Flick of the Wrist: the Mint Evolutive Defender is Many Watches in One Package

Originally, when BLACKFISTS received one of Mint Evolutive’s Defender watches to review, the urge to compare the watch to high-end brands came to mind. After spending a few weeks with the watch, we were gravitating towards calling it the “Tudor Pelagos without the wallet strain,” as a means of categorizing the Seiko-powered, Frenchman curated, interchangeable and quality-crafted timepiece as it does, in fact, have the feel of a luxurious powerhouse. But it would be a disservice to Mint Evolutive and the brand’s mastermind, Alexandre Besson, to put it in a box, as the only box it’s meant to reside in is the one in which it came.

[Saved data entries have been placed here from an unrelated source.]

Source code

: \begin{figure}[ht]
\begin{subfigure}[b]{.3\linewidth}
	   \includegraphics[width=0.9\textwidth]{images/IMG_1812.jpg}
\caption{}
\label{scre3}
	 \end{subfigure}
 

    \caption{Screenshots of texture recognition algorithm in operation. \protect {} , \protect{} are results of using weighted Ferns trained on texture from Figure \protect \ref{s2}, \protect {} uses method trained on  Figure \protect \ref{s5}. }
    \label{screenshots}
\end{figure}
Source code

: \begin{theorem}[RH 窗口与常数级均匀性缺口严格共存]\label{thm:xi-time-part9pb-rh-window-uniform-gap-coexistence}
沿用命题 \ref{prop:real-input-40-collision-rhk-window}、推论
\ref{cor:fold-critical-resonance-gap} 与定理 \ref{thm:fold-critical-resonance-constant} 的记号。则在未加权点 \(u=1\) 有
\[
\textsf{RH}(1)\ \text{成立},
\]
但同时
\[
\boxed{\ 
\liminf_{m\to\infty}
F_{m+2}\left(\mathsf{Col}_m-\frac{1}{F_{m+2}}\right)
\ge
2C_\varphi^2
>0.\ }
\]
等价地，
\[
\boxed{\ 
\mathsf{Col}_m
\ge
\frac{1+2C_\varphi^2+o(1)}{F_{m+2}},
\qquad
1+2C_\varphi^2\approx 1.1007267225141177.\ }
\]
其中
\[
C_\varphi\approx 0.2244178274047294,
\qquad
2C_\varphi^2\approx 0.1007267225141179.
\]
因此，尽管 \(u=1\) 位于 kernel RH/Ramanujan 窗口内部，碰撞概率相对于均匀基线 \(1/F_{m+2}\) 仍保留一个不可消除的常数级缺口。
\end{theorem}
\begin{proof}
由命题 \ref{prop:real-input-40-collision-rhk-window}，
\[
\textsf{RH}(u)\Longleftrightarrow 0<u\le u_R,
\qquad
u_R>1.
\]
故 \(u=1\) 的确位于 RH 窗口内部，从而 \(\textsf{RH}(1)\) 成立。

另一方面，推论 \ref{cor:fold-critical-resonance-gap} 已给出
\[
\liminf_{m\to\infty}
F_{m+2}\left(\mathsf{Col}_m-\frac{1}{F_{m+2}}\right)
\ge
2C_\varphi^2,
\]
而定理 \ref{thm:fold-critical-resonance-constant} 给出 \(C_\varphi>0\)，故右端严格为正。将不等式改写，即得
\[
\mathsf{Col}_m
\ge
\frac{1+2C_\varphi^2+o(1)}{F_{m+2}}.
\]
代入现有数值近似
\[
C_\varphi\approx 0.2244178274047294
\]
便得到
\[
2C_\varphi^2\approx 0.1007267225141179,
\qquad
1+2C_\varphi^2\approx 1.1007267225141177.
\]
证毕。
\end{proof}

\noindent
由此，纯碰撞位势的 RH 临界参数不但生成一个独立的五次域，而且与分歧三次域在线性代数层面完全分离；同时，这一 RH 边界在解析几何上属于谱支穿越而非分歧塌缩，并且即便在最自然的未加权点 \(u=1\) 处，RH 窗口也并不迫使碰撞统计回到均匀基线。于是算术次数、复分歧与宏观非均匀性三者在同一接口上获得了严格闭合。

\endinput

Upon receipt of the Defender Premium Kit, which can be found here, we were quite pleased with how it feels on-wrist. As a watch built for modders, it’s meant for the curious-hearted and the ever-changing mind. Some watch specs that are noteworthy are its NH35A JPN-21600 VPH movement with a 41 hour power reserve, honey comb dial, strong-as-hell 316L stainless steel case that boasts 40X49X12.4MM dimensions, AR-coated sapphire crystal, screw-down crown, and 200 meter water resistance.

To ensure versatility, each watch kit is equipped with tools to change bands, is generously packaged with “bezel removal blades” that make it easy-as-pie to swap bezels, and any other tool you can imagine necessary to have the most fun for your money. Its perlon straps are comfortable, durable, and sharp and its metal bracelet is far-from-cheap and features both polished and brushed stainless steel.

It’s a joy to swap out parts and the 120-click bezel comes in 3 colors that complement the perlon straps, onyx, night sky, and maroon. In speaking with Mint Evolutive’s mastermind, Alexandre Besson, we learned a bit about the history of his horological journey and the passion it took to create evolutive watches for the everyday man.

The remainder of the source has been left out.